* Record indirect bidder purchase at 10-year TIPS auction
* Ten-year TIPS breakeven rate hits lowest since Trump win
* Higher crude futures on hopes for output curb helps TIPS (Updates market action, adds quote)
By Richard Leong
NEW YORK, May 18 (Reuters) - The U.S. bond market’s gauges on inflation expectations rebounded on Thursday from their lowest levels since November on sizzling investor demand at an $11 billion auction of 10-year Treasury Inflation Protected Securities.
Oil futures, which rose on hopes the major producers would agree to extend their current output cuts next week, also buttressed the $1.24 trillion bond sector.
Earlier Thursday, TIPS breakeven rates, or the yield differences between TIPS and regular Treasuries, year TIPS and regular 10-year Treasury notes, had been on track to fall for a fifth straight session before the auction.
Traders had pared their bullish TIPS positions on concerns that domestic inflation would take longer than previously thought to reach the U.S. Federal Reserve’s 2 percent goal in the aftermath of a slower year-over-year rise in the government’s Consumer Price Index in April.
“I hope today’s auction represents a turning point. We are seeing a return to the reflation trade reasserting itself,” said Com Crocker, senior analyst at New Century Advisors LLC in New York.
Indirect bidders, including fund managers and overseas central banks, bought a record high share at the latest 10-year TIPS auction on Thursday.
In addition to signs of renewed investor appetite for TIPS, higher oil prices revived TIPS’ appeal as an inflation hedge, analysts said.
The 10-year TIPS inflation breakeven rate hit 1.77 percent earlier Thursday.
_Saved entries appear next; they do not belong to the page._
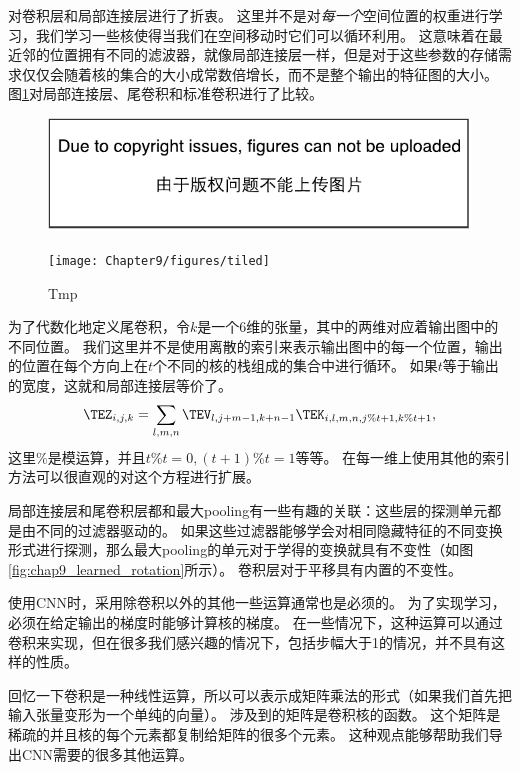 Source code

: \citep{Gregor+LeCun-2010,Le2010}对卷积层和局部连接层进行了折衷。
这里并不是对\emph{每一个}空间位置的权重进行学习，我们学习一些核使得当我们在空间移动时它们可以循环利用。
这意味着在最近邻的位置拥有不同的滤波器，就像局部连接层一样，但是对于这些参数的存储需求仅仅会随着核的集合的大小成常数倍增长，而不是整个输出的特征图的大小。
图\ref{fig:chap9_tiled}对局部连接层、尾卷积和标准卷积进行了比较。
\begin{figure}[!htb]
\ifOpenSource
\centerline{\includegraphics{figure.pdf}}
\else
\centerline{\texttt{[image: Chapter9/figures/tiled]}}
\fi
\caption{Tmp}
\label{fig:chap9_tiled}
\end{figure}
 
 
为了代数化地定义尾卷积，令$k$是一个6维的张量，其中的两维对应着输出图中的不同位置。
我们这里并不是使用离散的索引来表示输出图中的每一个位置，输出的位置在每个方向上在$t$个不同的核的栈组成的集合中进行循环。
如果$t$等于输出的宽度，这就和局部连接层等价了。
\begin{equation}
\TEZ_{i, j, k} = \sum_{l, m, n} \TEV_{l, j+m-1, k+n-1} \TEK_{i, l, m, n, j\% t +1, k\% t+1},
\end{equation}
这里$\%$是模运算，并且$t\% t =0, (t+1)\% t = 1$等等。
在每一维上使用其他的索引方法可以很直观的对这个方程进行扩展。
 
  
 
局部连接层和尾卷积层都和最大\gls{pooling}有一些有趣的关联：这些层的探测单元都是由不同的过滤器驱动的。
如果这些过滤器能够学会对相同隐藏特征的不同变换形式进行探测，那么最大\gls{pooling}的单元对于学得的变换就具有不变性（如图\ref{fig:chap9_learned_rotation}所示）。
卷积层对于平移具有内置的不变性。
 
 
使用\gls{CNN}时，采用除卷积以外的其他一些运算通常也是必须的。
为了实现学习，必须在给定输出的梯度时能够计算核的梯度。
在一些情况下，这种运算可以通过卷积来实现，但在很多我们感兴趣的情况下，包括步幅大于1的情况，并不具有这样的性质。

回忆一下卷积是一种线性运算，所以可以表示成矩阵乘法的形式（如果我们首先把输入张量变形为一个单纯的向量）。
涉及到的矩阵是卷积核的函数。
这个矩阵是稀疏的并且核的每个元素都复制给矩阵的很多个元素。
这种观点能够帮助我们导出\gls{CNN}需要的很多其他运算。

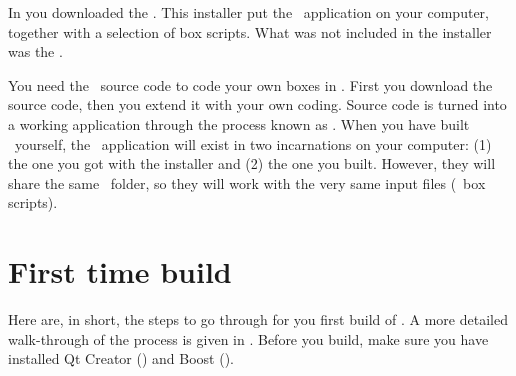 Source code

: In  you downloaded the . This installer put the \US\ application on your computer, together with a selection of box scripts. What was not included in the installer was the .

You need the \US\ source code to code your own boxes in \CPP. First you download the source code, then you extend it with your own coding. Source code is turned into a working application through the process known as . When you have built \US\ yourself, the \US\ application will exist in two incarnations on your computer: (1) the one you got with the installer and (2) the one you built. However, they will share the same \ folder, so they will work with the very same input files (\eg\ box scripts).

\section{First time build}
Here are, in short, the steps to go through for you first build of \US. A more detailed walk-through of the process is given in . Before you build, make sure you have installed Qt Creator () and Boost ().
That was the lowest since Nov. 9, the day after the election of U.S. Presidential Donald Trump.
The 10-year breakeven rate was last 1.83 percent, up 2 basis points on the day, Tradeweb and Reuters data showed.
The five-year TIPS breakeven rate was up 2 basis points at 1.73 percent late Thursday after hitting 1.69 percent, the lowest since Nov. 29.
U.S. oil futures settled up 28 cents, or 0.6 percent, at $49.35 a barrel on expectations that key producing countries would stick to production cuts to reduce a global crude glut.